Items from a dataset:
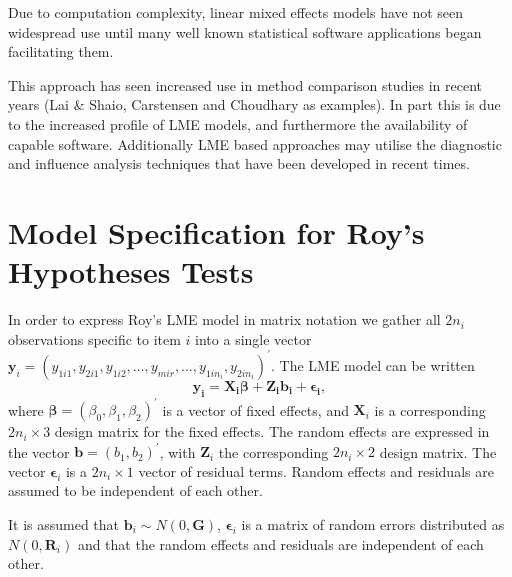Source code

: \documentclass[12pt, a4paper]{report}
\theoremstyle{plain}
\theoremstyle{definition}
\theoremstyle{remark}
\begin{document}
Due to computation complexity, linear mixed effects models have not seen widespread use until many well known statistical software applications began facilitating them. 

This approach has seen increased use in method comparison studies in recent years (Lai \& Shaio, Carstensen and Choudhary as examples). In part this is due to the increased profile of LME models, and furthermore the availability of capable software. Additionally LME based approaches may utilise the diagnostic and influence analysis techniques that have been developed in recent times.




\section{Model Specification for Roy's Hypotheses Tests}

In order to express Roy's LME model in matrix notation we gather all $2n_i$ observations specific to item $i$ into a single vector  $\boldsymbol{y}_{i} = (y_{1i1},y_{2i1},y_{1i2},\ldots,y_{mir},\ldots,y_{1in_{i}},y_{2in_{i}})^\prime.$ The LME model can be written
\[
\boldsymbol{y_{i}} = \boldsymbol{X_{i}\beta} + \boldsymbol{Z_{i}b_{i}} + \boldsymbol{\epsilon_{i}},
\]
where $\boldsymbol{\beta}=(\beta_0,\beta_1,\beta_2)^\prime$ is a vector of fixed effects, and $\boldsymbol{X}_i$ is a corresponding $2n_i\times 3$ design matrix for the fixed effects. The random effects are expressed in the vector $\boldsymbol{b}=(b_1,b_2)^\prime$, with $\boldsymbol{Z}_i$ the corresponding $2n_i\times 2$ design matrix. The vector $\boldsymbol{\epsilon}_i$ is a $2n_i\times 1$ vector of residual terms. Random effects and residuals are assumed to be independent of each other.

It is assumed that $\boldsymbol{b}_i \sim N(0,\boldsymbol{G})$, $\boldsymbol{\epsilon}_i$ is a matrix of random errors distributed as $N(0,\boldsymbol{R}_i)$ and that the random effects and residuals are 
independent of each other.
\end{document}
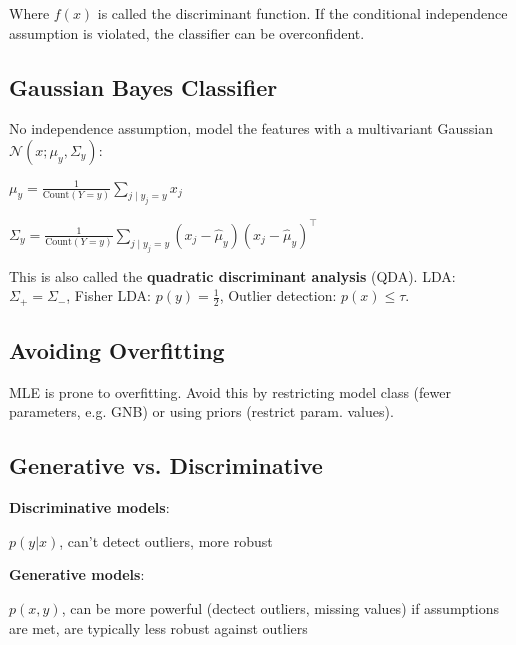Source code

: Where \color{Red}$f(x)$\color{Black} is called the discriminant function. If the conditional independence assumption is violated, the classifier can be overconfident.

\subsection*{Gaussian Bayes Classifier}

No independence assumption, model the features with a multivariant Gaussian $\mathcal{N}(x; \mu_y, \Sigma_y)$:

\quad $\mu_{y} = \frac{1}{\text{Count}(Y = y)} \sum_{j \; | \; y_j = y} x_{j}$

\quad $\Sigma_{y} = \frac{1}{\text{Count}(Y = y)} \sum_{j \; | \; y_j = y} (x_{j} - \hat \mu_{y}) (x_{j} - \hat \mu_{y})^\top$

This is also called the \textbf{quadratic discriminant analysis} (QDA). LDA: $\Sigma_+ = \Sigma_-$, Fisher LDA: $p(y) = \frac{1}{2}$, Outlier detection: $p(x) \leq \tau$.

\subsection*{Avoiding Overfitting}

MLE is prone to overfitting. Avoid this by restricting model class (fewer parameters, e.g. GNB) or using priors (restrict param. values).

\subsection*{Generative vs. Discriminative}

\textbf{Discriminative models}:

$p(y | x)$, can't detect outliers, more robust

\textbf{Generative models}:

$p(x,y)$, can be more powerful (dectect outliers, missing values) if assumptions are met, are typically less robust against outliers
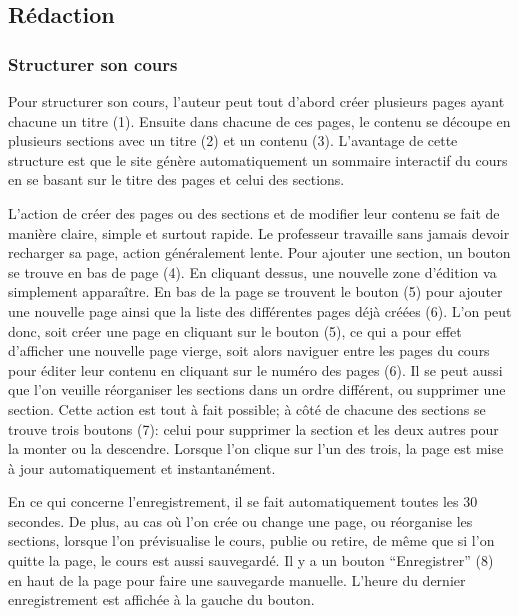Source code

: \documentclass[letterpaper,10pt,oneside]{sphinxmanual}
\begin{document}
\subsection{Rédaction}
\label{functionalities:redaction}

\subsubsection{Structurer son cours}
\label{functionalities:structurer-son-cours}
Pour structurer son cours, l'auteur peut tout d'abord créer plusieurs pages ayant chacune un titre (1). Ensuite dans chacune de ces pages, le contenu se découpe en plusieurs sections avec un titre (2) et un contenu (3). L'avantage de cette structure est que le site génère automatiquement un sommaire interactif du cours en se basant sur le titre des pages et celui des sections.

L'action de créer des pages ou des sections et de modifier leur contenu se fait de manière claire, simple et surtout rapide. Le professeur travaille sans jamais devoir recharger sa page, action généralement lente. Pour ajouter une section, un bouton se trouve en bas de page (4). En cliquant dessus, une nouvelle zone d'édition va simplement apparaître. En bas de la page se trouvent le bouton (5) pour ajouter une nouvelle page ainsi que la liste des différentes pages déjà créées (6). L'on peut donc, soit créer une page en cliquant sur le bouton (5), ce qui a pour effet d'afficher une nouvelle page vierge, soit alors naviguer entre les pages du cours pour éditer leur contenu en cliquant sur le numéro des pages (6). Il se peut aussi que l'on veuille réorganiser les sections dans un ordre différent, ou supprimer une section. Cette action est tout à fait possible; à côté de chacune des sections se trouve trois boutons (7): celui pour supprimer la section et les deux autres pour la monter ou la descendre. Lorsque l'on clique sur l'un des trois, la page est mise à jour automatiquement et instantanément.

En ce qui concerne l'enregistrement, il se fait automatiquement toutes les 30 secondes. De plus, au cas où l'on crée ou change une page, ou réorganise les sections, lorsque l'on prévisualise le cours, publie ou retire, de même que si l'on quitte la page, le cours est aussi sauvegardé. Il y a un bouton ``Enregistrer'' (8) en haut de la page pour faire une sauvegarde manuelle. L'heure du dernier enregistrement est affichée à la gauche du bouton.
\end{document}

• **TRY IT**: Exact copy, no pictures: reproduce every record as it stands.

• **YOUR RESPONSE**:
Source code

: \documentclass[12pt, a4paper]{report}
\theoremstyle{plain}
\theoremstyle{definition}
\theoremstyle{remark}
\begin{document}
Due to computation complexity, linear mixed effects models have not seen widespread use until many well known statistical software applications began facilitating them. 

This approach has seen increased use in method comparison studies in recent years (Lai \& Shaio, Carstensen and Choudhary as examples). In part this is due to the increased profile of LME models, and furthermore the availability of capable software. Additionally LME based approaches may utilise the diagnostic and influence analysis techniques that have been developed in recent times.




\section{Model Specification for Roy's Hypotheses Tests}

In order to express Roy's LME model in matrix notation we gather all $2n_i$ observations specific to item $i$ into a single vector  $\boldsymbol{y}_{i} = (y_{1i1},y_{2i1},y_{1i2},\ldots,y_{mir},\ldots,y_{1in_{i}},y_{2in_{i}})^\prime.$ The LME model can be written
\[
\boldsymbol{y_{i}} = \boldsymbol{X_{i}\beta} + \boldsymbol{Z_{i}b_{i}} + \boldsymbol{\epsilon_{i}},
\]
where $\boldsymbol{\beta}=(\beta_0,\beta_1,\beta_2)^\prime$ is a vector of fixed effects, and $\boldsymbol{X}_i$ is a corresponding $2n_i\times 3$ design matrix for the fixed effects. The random effects are expressed in the vector $\boldsymbol{b}=(b_1,b_2)^\prime$, with $\boldsymbol{Z}_i$ the corresponding $2n_i\times 2$ design matrix. The vector $\boldsymbol{\epsilon}_i$ is a $2n_i\times 1$ vector of residual terms. Random effects and residuals are assumed to be independent of each other.

It is assumed that $\boldsymbol{b}_i \sim N(0,\boldsymbol{G})$, $\boldsymbol{\epsilon}_i$ is a matrix of random errors distributed as $N(0,\boldsymbol{R}_i)$ and that the random effects and residuals are 
independent of each other.
\end{document}
Source code

: Where \color{Red}$f(x)$\color{Black} is called the discriminant function. If the conditional independence assumption is violated, the classifier can be overconfident.

\subsection*{Gaussian Bayes Classifier}

No independence assumption, model the features with a multivariant Gaussian $\mathcal{N}(x; \mu_y, \Sigma_y)$:

\quad $\mu_{y} = \frac{1}{\text{Count}(Y = y)} \sum_{j \; | \; y_j = y} x_{j}$

\quad $\Sigma_{y} = \frac{1}{\text{Count}(Y = y)} \sum_{j \; | \; y_j = y} (x_{j} - \hat \mu_{y}) (x_{j} - \hat \mu_{y})^\top$

This is also called the \textbf{quadratic discriminant analysis} (QDA). LDA: $\Sigma_+ = \Sigma_-$, Fisher LDA: $p(y) = \frac{1}{2}$, Outlier detection: $p(x) \leq \tau$.

\subsection*{Avoiding Overfitting}

MLE is prone to overfitting. Avoid this by restricting model class (fewer parameters, e.g. GNB) or using priors (restrict param. values).

\subsection*{Generative vs. Discriminative}

\textbf{Discriminative models}:

$p(y | x)$, can't detect outliers, more robust

\textbf{Generative models}:

$p(x,y)$, can be more powerful (dectect outliers, missing values) if assumptions are met, are typically less robust against outliers
Source code

: \documentclass[letterpaper,10pt,oneside]{sphinxmanual}
\begin{document}
\subsection{Rédaction}
\label{functionalities:redaction}

\subsubsection{Structurer son cours}
\label{functionalities:structurer-son-cours}
Pour structurer son cours, l'auteur peut tout d'abord créer plusieurs pages ayant chacune un titre (1). Ensuite dans chacune de ces pages, le contenu se découpe en plusieurs sections avec un titre (2) et un contenu (3). L'avantage de cette structure est que le site génère automatiquement un sommaire interactif du cours en se basant sur le titre des pages et celui des sections.

L'action de créer des pages ou des sections et de modifier leur contenu se fait de manière claire, simple et surtout rapide. Le professeur travaille sans jamais devoir recharger sa page, action généralement lente. Pour ajouter une section, un bouton se trouve en bas de page (4). En cliquant dessus, une nouvelle zone d'édition va simplement apparaître. En bas de la page se trouvent le bouton (5) pour ajouter une nouvelle page ainsi que la liste des différentes pages déjà créées (6). L'on peut donc, soit créer une page en cliquant sur le bouton (5), ce qui a pour effet d'afficher une nouvelle page vierge, soit alors naviguer entre les pages du cours pour éditer leur contenu en cliquant sur le numéro des pages (6). Il se peut aussi que l'on veuille réorganiser les sections dans un ordre différent, ou supprimer une section. Cette action est tout à fait possible; à côté de chacune des sections se trouve trois boutons (7): celui pour supprimer la section et les deux autres pour la monter ou la descendre. Lorsque l'on clique sur l'un des trois, la page est mise à jour automatiquement et instantanément.

En ce qui concerne l'enregistrement, il se fait automatiquement toutes les 30 secondes. De plus, au cas où l'on crée ou change une page, ou réorganise les sections, lorsque l'on prévisualise le cours, publie ou retire, de même que si l'on quitte la page, le cours est aussi sauvegardé. Il y a un bouton ``Enregistrer'' (8) en haut de la page pour faire une sauvegarde manuelle. L'heure du dernier enregistrement est affichée à la gauche du bouton.
\end{document}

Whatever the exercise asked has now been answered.